Questions de poids - L'Infirmière Magazine n° 221 du 01/11/2006 | Espace Infirmier
 

L'Infirmière Magazine n° 221 du 01/11/2006

 

Neuroleptiques

Thérapeutiques

Efficaces contre la schizophrénie, les neuroleptiques font aussi grossir. Un effet secondaire qui n'est pas toujours pris en compte.

C'est dans les années 50 que les médecins ont commencé à prescrire des neuroleptiques aux schizophrènes. À l'époque, c'est une véritable révolution thérapeutique. Mais alors que l'attention des cliniciens est centrée sur les troubles extra-pyramidaux, les effets secondaires les moins graves sont passés sous silence. À commencer par les prises de poids, qui peuvent survenir sous certains traitements, comme le Largactil® et le Melleril®.

image d'innocuité

Avec le développement des neuroleptiques de seconde génération, également appelés antipsychotiques atypiques, les effets secondaires neurologiques invalidants des neuroleptiques conventionnels sont devenus plus discrets et contrôlables.

L'image d'innocuité que les industriels du médicament tentent de mettre en avant est altérée par l'observation fréquente d'effets secondaires jusqu'alors inexistants ou restés au second plan avec les neuroleptiques classiques. Avec les troubles des fonctions sexuelles, la prise de poids est devenue une complication fréquente des traitements de la schizophrénie. Sur le plan physique, une surcharge pondérale entraîne un cortège de pathologies associées pour les patients, allant des troubles cardiovasculaires aux diabètes non insulinodépendants, des dyslipidémies aux troubles respiratoires, ostéoarticulaires et néoplasiques. Sans compter les répercussions sociales et psychologiques que peut entraîner un gain pondéral rapide.

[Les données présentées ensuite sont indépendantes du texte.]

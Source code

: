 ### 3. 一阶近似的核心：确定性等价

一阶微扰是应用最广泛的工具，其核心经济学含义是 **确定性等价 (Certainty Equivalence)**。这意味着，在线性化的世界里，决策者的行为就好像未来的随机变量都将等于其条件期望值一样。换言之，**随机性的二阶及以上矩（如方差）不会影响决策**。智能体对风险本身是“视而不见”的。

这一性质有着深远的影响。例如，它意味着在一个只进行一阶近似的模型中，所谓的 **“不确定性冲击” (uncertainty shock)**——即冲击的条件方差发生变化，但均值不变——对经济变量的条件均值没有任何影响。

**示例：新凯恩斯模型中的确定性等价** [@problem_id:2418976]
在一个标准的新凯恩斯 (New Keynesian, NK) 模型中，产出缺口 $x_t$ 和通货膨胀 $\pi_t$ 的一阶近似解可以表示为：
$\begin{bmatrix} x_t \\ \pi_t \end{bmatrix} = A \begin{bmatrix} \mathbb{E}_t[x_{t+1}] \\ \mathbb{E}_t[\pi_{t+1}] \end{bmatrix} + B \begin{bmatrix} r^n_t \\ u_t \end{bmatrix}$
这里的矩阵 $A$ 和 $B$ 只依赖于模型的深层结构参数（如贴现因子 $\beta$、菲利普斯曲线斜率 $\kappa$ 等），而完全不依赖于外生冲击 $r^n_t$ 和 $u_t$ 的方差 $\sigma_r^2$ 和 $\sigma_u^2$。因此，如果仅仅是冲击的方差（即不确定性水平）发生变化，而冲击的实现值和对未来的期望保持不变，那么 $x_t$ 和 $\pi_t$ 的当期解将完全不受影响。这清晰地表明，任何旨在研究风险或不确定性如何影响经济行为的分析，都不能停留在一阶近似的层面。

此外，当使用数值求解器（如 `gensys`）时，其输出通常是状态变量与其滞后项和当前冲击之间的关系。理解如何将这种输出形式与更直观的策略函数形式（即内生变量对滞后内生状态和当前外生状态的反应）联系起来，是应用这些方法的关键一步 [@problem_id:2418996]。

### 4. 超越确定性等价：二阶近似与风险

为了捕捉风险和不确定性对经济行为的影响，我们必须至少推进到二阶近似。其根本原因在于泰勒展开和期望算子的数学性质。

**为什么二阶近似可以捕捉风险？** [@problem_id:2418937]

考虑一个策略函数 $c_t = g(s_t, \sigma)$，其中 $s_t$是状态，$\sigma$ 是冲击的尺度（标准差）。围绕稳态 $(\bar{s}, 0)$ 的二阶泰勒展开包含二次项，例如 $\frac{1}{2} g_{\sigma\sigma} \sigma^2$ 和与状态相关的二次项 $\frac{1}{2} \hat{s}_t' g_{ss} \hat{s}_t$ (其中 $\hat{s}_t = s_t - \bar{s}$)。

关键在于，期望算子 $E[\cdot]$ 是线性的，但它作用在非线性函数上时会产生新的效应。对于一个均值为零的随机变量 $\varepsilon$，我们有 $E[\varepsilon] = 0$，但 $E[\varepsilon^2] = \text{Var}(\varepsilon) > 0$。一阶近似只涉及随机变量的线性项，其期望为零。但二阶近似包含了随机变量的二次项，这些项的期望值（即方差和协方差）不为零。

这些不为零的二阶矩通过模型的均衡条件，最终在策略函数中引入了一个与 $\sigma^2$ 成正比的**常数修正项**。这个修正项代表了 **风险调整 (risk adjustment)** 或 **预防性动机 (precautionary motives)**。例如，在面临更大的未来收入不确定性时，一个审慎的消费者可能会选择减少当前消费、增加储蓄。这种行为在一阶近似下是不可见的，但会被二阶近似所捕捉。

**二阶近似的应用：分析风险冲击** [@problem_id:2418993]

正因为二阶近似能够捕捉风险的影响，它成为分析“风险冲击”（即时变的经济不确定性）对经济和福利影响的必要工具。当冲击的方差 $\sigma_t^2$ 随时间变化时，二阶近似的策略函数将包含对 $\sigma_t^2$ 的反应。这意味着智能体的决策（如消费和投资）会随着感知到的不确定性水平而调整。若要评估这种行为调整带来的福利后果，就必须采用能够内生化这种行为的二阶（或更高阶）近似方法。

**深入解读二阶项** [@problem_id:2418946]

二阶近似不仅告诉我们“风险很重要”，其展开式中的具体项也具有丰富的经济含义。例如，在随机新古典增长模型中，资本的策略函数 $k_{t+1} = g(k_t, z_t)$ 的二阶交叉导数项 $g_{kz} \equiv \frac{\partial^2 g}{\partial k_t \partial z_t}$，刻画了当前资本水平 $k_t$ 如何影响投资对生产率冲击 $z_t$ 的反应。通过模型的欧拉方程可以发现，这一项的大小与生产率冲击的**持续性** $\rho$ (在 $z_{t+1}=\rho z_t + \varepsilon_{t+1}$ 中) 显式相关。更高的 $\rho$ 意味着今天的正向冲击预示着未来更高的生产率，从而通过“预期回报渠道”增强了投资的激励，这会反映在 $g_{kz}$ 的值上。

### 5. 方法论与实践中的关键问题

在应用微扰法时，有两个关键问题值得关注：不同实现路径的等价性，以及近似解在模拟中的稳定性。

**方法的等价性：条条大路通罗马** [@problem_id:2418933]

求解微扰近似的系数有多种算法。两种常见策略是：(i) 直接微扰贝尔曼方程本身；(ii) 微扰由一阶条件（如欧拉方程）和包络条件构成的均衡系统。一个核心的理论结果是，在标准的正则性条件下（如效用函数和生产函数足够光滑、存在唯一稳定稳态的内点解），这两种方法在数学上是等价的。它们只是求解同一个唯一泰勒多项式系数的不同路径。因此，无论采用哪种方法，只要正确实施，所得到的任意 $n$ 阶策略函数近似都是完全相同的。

Devant ce constat de prises de poids importantes chez des patients traités par antipsychotiques, plusieurs études ont été menées pour apprécier la fréquence et l'importance de cette complication en fonction des différentes molécules. Selon plusieurs auteurs, les traitements par clozapine (Leponex®) et olanzapine (Zyprexa®) sont à l'origine de gains pondéraux de l'ordre de 10 % chez 30 à 50 % des patients traités. Avec la rispéridone (Risperdal®), la prise de poids semble plus modérée et pourrait croître avec la dose. Les données concernant l'amisulpride (Solian®) sont actuellement controversées, mais il pourrait également entraîner une prise de poids modérée. Dernier venu sur le marché français, l'aripiprazole (Abilify®) n'aurait pas de répercussion sur le poids. Ce qui reste à confirmer.

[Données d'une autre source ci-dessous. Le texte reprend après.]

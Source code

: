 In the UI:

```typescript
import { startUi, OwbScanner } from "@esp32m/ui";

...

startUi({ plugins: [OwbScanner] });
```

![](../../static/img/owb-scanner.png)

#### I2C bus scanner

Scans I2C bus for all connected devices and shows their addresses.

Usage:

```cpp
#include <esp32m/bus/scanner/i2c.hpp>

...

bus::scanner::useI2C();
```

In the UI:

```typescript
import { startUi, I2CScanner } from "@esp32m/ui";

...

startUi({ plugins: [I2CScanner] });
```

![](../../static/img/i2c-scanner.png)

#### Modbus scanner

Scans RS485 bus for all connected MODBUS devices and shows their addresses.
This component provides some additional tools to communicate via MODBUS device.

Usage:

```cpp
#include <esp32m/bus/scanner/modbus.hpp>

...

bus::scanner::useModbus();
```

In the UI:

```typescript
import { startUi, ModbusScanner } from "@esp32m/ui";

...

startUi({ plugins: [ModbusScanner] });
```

Le mécanisme d'action de la prise de poids sous neuroleptiques est mal connu. Il est plurifactoriel et associerait une diminution du métabolisme de base du sujet à une stimulation de l'appétit ainsi qu'à une diminution de l'activité physique favorisée par la sédation que provoquent les neuroleptiques. L'appétit et le poids sont régulés par de nombreuses hormones agissant sur l'hypothalamus. L'hormone leptine, identifiée dans les années 90, serait responsable de la sensation de satiété et pourrait avoir un rôle important dans le gain de poids sous antipsychotiques atypiques.

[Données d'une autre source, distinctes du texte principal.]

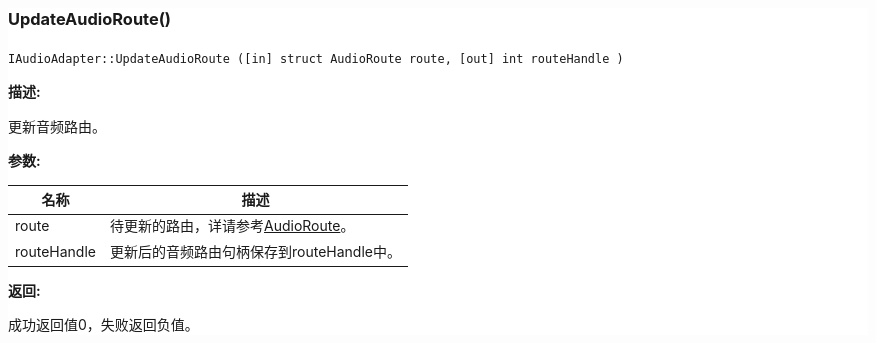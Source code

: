 ### UpdateAudioRoute()

  
```
IAudioAdapter::UpdateAudioRoute ([in] struct AudioRoute route, [out] int routeHandle )
```

**描述:**

更新音频路由。

**参数:**

  | 名称 | 描述 | 
| -------- | -------- |
| route | 待更新的路由，详请参考[AudioRoute](_audio_route.md)。 | 
| routeHandle | 更新后的音频路由句柄保存到routeHandle中。 | 

**返回:**

成功返回值0，失败返回负值。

Outre ses effets graves sur la santé, la prise de poids est souvent à l'origine d'une mauvaise observance du traitement. Elle peut aboutir à une rupture de soin et expose le patient à une rechute psychotique. L'enjeu est sérieux et justifie un travail de prévention de cet effet secondaire. L'industrie du médicament a pris une part importante dans ce travail en présentant aux soignants des outils visant à diffuser des conseils « hygiéno-diététiques » (horaires des repas, répartition des charges caloriques, exercice physique). Mais cette approche tend à minimiser le rôle propre de la molécule dans le gain pondéral.

réinvestir le corps

La prise de poids doit être considérée comme un véritable effet secondaire du traitement et doit être intégrée dans le calcul du rapport bénéfice/risque. Face à un gain de poids important, un changement de molécule est souhaitable si l'état du patient le permet. Un travail psychothérapeutique peut être précieux pour ces patients et l'intervention d'un psychomotricien peut les aider à réinvestir un corps devenu différent.

Prise de poids pharmaco-induite par les psychotropes et sa prise en charge : revue des données de la littérature ; O. Ruetsch et all. ; L'Encéphale, 2005, vol. 31 : pp. 507-516, cahier 1.

Le vécu corporel au travers des prises de poids pharmaco-induites ; Viala, Bardou ; Nervure Tome XVIII, avril 2005.